▶ [Task statement]: Search each line below for "vercel", then return the lines where it appears.

Rendered images with source text:

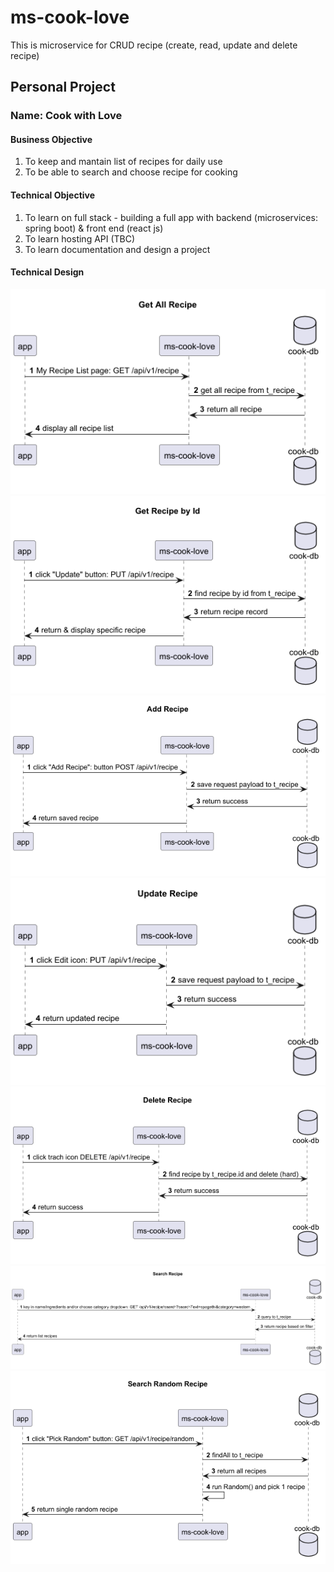 # ms-cook-love
This is microservice for CRUD recipe (create, read, update and delete recipe)

## Personal Project 
### Name: Cook with Love

#### Business Objective
1. To keep and mantain list of recipes for daily use
2. To be able to search and choose recipe for cooking

#### Technical Objective
1. To learn on full stack - building a full app with backend (microservices: spring boot) & front end (react js)
2. To learn hosting API (TBC)
3. To learn documentation and design a project

#### Technical Design

![alt](src/main/diagram/sequence_diagram/output/get-all-recipe.png)
![alt](src/main/diagram/sequence_diagram/output/get-recipe-by-id.png)
![alt](src/main/diagram/sequence_diagram/output/add-recipe.png)
![alt](src/main/diagram/sequence_diagram/output/update-recipe.png)
![alt](src/main/diagram/sequence_diagram/output/delete-recipe.png)
![alt](src/main/diagram/sequence_diagram/output/search-recipe.png)
![alt](src/main/diagram/sequence_diagram/output/search-random-recipe.png)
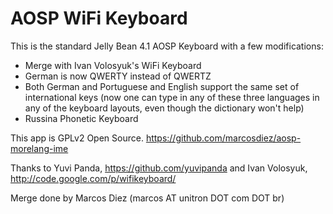 AOSP WiFi Keyboard
==================

This is the standard Jelly Bean 4.1 AOSP Keyboard with a few modifications:

- Merge with Ivan Volosyuk's WiFi Keyboard
- German is now QWERTY instead of QWERTZ
- Both German and Portuguese and English support the same set of international keys
(now one can type in any of these three languages in any of the keyboard layouts, even though the dictionary won't help)
- Russina Phonetic Keyboard


This app is GPLv2 Open Source.
https://github.com/marcosdiez/aosp-morelang-ime

Thanks to Yuvi Panda, https://github.com/yuvipanda
and Ivan Volosyuk, http://code.google.com/p/wifikeyboard/


Merge done by Marcos Diez (marcos AT unitron DOT com DOT br)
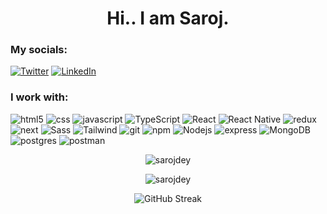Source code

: <h1 align="center">Hi.. I am Saroj. </h1>

<h3>My socials:</h3>
<p> <a href="https://twitter.com/SarojKumarDey" target="_blank"><img alt="Twitter" src="https://img.shields.io/badge/twitter-%231DA1F2.svg?&style=for-the-badge&logo=twitter&logoColor=white" /></a> <a href="https://www.linkedin.com/in/saroj-kumar-dey-bb2429265/" target="_blank"><img alt="LinkedIn" src="https://img.shields.io/badge/linkedin-%230077B5.svg?&style=for-the-badge&logo=linkedin&logoColor=white" /></a>
</p>


<h3>I work with:</h3>

<p>  
  <img alt="html5" src="https://img.shields.io/badge/-HTML5-E34F26?style=for-the-badge&logo=html5&logoColor=white" />
  <img alt="css" src="https://img.shields.io/badge/CSS-18a3de?&style=for-the-badge&logo=css3&logoColor=white" />
  <img alt="javascript" src="https://img.shields.io/badge/JavaScript-F7DF1E?style=for-the-badge&logo=JavaScript&logoColor=white" />
  <img alt="TypeScript" src="https://img.shields.io/badge/-TypeScript-007ACC?style=for-the-badge&logo=typescript&logoColor=white" />
  <img alt="React" src="https://img.shields.io/badge/-React-45b8d8?style=for-the-badge&logo=react&logoColor=white" />
  <img alt="React Native" src="https://img.shields.io/badge/-React%20Native-61DAFB?style=for-the-badge&logo=react&logoColor=white" />
  <img alt="redux" src="https://img.shields.io/badge/-Redux-764ABC?style=for-the-badge&logo=redux&logoColor=white" />
  <img alt="next" src="https://img.shields.io/badge/Next.js-000?logo=nextdotjs&logoColor=fff&style=for-the-badge" />
  <img alt="Sass" src="https://img.shields.io/badge/-Sass-CC6699?style=for-the-badge&logo=sass&logoColor=white" />
  <img alt="Tailwind" src="https://img.shields.io/badge/Tailwind_CSS-38B2AC?style=for-the-badge&logo=tailwind-css&logoColor=white" />
  <img alt="git" src="https://img.shields.io/badge/-Git-F05032?style=for-the-badge&logo=git&logoColor=white" />
  <img alt="npm" src="https://img.shields.io/badge/-NPM-CB3837?style=for-the-badge&logo=npm&logoColor=white" />
  <img alt="Nodejs" src="https://img.shields.io/badge/-Nodejs-43853d?style=for-the-badge&logo=Node.js&logoColor=white" />
  <img alt="express" src="https://img.shields.io/badge/Express.js-404D59?style=for-the-badge" />
  <img alt="MongoDB" src="https://img.shields.io/badge/-MongoDB-13aa52?style=for-the-badge&logo=mongodb&logoColor=white" />
  <img alt="postgres" src="https://img.shields.io/badge/PostgreSQL-316192?style=for-the-badge&logo=postgresql&logoColor=white" />
  <img alt="postman" src="https://img.shields.io/badge/Postman-FF6C37?style=for-the-badge&logo=postman&logoColor=white" />
</p>

<p align="center"><img src="https://github-readme-stats.vercel.app/api/top-langs?username=sarojdey&show_icons=true&locale=en&layout=compact&theme=gotham" alt="sarojdey" /></p>
<p align="center"> <img src="https://github-readme-stats.vercel.app/api?username=sarojdey&show_icons=true&theme=gotham" alt="sarojdey" /></p>
<p align="center"> <img src="https://github-readme-streak-stats.herokuapp.com?user=sarojdey&theme=gotham" alt="GitHub Streak" /></p>

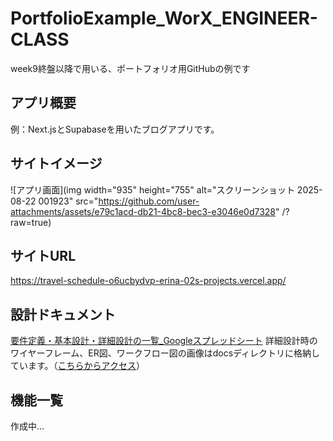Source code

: # PortfolioExample_WorX_ENGINEER-CLASS
week9終盤以降で用いる、ポートフォリオ用GitHubの例です

## アプリ概要
例：Next.jsとSupabaseを用いたブログアプリです。

## サイトイメージ
![アプリ画面](img width="935" height="755" alt="スクリーンショット 2025-08-22 001923" src="https://github.com/user-attachments/assets/e79c1acd-db21-4bc8-bec3-e3046e0d7328" /?raw=true)


## サイトURL
https://travel-schedule-o6ucbydvp-erina-02s-projects.vercel.app/

## 設計ドキュメント
[要件定義・基本設計・詳細設計の一覧_Googleスプレッドシート](https://docs.google.com/spreadsheets/d/1QMdca3Um1b78QCDzF03d13ypRfQgwdwPzrKPrkGnSSQ/edit?usp=sharing)
詳細設計時のワイヤーフレーム、ER図、ワークフロー図の画像はdocsディレクトリに格納しています。（[こちらからアクセス]()）

## 機能一覧
作成中…
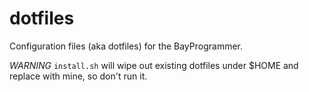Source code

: dotfiles
========

Configuration files (aka dotfiles) for the BayProgrammer.

*WARNING* `install.sh` will wipe out existing dotfiles under $HOME and replace
with mine, so don't run it.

▶ [Response]:
<p align="center"><img src="https://github-readme-stats.vercel.app/api/top-langs?username=sarojdey&show_icons=true&locale=en&layout=compact&theme=gotham" alt="sarojdey" /></p>
<p align="center"> <img src="https://github-readme-stats.vercel.app/api?username=sarojdey&show_icons=true&theme=gotham" alt="sarojdey" /></p>
https://travel-schedule-o6ucbydvp-erina-02s-projects.vercel.app/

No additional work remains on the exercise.